Für dieses Alter gut geeignet. Kinder sind aus dem Haus, jeder hat sein Leben und man wohnt ja doch nebeneinander.
Praktisch ;-)









Gast
Geschrieben am: 16.05.2009 16:36  Aktualisiert: 16.05.2009 17:21
 Re: Erika Weder- Meine Wohnung? Deine Wohnung?
Ich finds einfach nur schön so etwas noch einmal zu erleben. Wird schon jeder der beiden in dem Alter wissen, was ersie will oder nicht.
Nach 12 Jahren Witwendasein hat meine Schwiegermutter einen Partner. So zahm wie sie jetzt ist, hab ich sie noch nie erlebt. Hoffentlich hält die Beziehung, profitieren wir alle von
Gast
Geschrieben am: 16.05.2009 08:04  Aktualisiert: 16.05.2009 13:21
 Re: Erika Weder- Meine Wohnung? Deine Wohnung?
Ghita, so seh ich das nicht. Sie leben ja nicht jeder für sich. Wenn man eine gewisse Zeit alleine gelebt hat, fällt es schwer plötzlich gemeinsam den ganzen Tag zu verbringen.
Das mit den 2 Wohnungen kann ich gut nachvollziehen.
Mein Mann arbeitet den ganzen Tag, wenn er dann in Pension geht, sind wir auch immer zusammen. Das macht mir schon irgendwie Angst. Ich bin es gewöhnt, viele Entscheidungen alleine zu treffen. Das hat jetzt nichts mit Liebe oder Nichtliebe zu tun, dass sind einfach so eingefahrene Dinge.
ghic
Geschrieben am: 15.05.2009 22:52  Aktualisiert: 16.05.2009 03:37
User seit: 18.01.2008
aus: Braunschweig
Beiträge: 124
 Re: Erika Weder- Meine Wohnung? Deine Wohnung?
und wenn Karl eines Morgens nicht mehr gut aufstehen kann und liegen bleiben muß, dann schreibt die email:
"Hallo Lieschen, dein Karlchen ist krank. Ich ruf schon mal den Doktor, mach also ein paar Kartoffeln weniger und kein gemeinsames Frühstück für die kommenden Wochen."

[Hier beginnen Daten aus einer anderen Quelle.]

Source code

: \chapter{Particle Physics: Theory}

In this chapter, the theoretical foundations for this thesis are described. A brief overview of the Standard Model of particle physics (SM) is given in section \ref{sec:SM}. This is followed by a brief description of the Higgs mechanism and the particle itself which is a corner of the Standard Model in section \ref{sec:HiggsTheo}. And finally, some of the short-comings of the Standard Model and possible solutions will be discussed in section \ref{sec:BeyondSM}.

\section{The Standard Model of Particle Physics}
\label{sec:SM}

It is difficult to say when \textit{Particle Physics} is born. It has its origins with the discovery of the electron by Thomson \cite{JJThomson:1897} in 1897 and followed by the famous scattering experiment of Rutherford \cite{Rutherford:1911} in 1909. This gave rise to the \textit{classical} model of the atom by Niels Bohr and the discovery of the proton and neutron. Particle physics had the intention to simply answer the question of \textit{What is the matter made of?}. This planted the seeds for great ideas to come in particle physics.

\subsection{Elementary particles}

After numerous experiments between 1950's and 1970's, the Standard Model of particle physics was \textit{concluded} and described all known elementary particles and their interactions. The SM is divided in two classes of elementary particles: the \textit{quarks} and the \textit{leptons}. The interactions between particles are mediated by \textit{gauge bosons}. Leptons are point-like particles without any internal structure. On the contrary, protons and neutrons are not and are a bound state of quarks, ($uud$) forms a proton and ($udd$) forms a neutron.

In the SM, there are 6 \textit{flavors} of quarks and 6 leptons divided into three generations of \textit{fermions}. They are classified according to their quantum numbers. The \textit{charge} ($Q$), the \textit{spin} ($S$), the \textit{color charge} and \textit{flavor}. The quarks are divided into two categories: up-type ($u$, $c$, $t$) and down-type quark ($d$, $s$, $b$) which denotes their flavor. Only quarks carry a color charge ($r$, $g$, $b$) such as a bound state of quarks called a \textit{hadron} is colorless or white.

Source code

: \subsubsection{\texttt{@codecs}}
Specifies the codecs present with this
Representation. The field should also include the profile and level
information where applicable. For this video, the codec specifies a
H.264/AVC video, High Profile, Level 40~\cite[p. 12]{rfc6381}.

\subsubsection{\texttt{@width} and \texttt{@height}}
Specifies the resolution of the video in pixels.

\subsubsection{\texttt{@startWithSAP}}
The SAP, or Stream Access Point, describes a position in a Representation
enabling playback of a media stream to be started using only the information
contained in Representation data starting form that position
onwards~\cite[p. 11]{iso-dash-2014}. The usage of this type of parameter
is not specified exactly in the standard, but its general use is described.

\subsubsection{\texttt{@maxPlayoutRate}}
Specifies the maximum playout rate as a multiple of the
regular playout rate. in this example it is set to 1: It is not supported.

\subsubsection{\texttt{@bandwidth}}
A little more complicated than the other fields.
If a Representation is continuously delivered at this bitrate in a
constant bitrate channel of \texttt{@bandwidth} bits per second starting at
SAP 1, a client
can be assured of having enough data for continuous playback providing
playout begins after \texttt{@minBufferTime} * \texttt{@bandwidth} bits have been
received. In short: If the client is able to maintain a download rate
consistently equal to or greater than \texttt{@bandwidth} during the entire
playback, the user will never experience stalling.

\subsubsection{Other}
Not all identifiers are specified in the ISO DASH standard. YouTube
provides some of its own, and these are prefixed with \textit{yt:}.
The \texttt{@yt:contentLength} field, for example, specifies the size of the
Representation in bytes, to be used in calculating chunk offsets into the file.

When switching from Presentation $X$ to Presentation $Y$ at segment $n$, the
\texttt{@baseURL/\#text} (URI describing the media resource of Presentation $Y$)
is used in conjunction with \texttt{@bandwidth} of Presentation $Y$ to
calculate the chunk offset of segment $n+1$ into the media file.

Und wenn dann nicht der eine oder andere gestorben ist, dann leben sie noch heute - jeder für sich.


"to eat the cake and keep it"
oder auch
"dusch mich aber mach mich nicht nass"

aber vielleicht sehe ich es ja auch zu eng.
Chacun à sa facon...!

In dem Sinne - schönes Wochenende.
Ich gehe allein im Schulgarten spazieren.
donkey
Geschrieben am: 15.05.2009 18:17  Aktualisiert: 15.05.2009 20:15
User seit: 18.10.2007
aus:
Beiträge: 1141
 Re: Erika Weder- Meine Wohnung? Deine Wohnung?
Ermutigend, dass Liebe alterslos ist....

Wohnung wann, wie, wo auch immer:

Der Start in ein gemeinsanes Leben.


Rinchen
Geschrieben am: 15.05.2009 14:28  Aktualisiert: 15.05.2009 20:14
User seit: 02.11.2005
aus:
Beiträge: 4727
 Re: Erika Weder- Meine Wohnung? Deine Wohnung?
... ein wunderbarer Beginn - und wie geht es weiter?
Aber - warum rufen sich die Beiden morgens nicht an? Ist ein liebevoll gesummtes .... der Kaffee ist fertig .... nicht viel zärtlicher als eine E-mail?

Den Beiden alles Glück der Welt - Erika geniesse jeden Tag.

Liebe Grüsse vom Rinchen
Gast
Geschrieben am: 15.05.2009 09:19  Aktualisiert: 15.05.2009 10:56
 Re: Erika Weder- Meine Wohnung? Deine Wohnung?
Eine richtig schöne Geschichte (Tatsachenbericht?) hast du da geschrieben.
Ich wünsche Karl und Elisabeth, dass sie sich noch ganz viele Jahre so liebevolle E-mails schreiben können.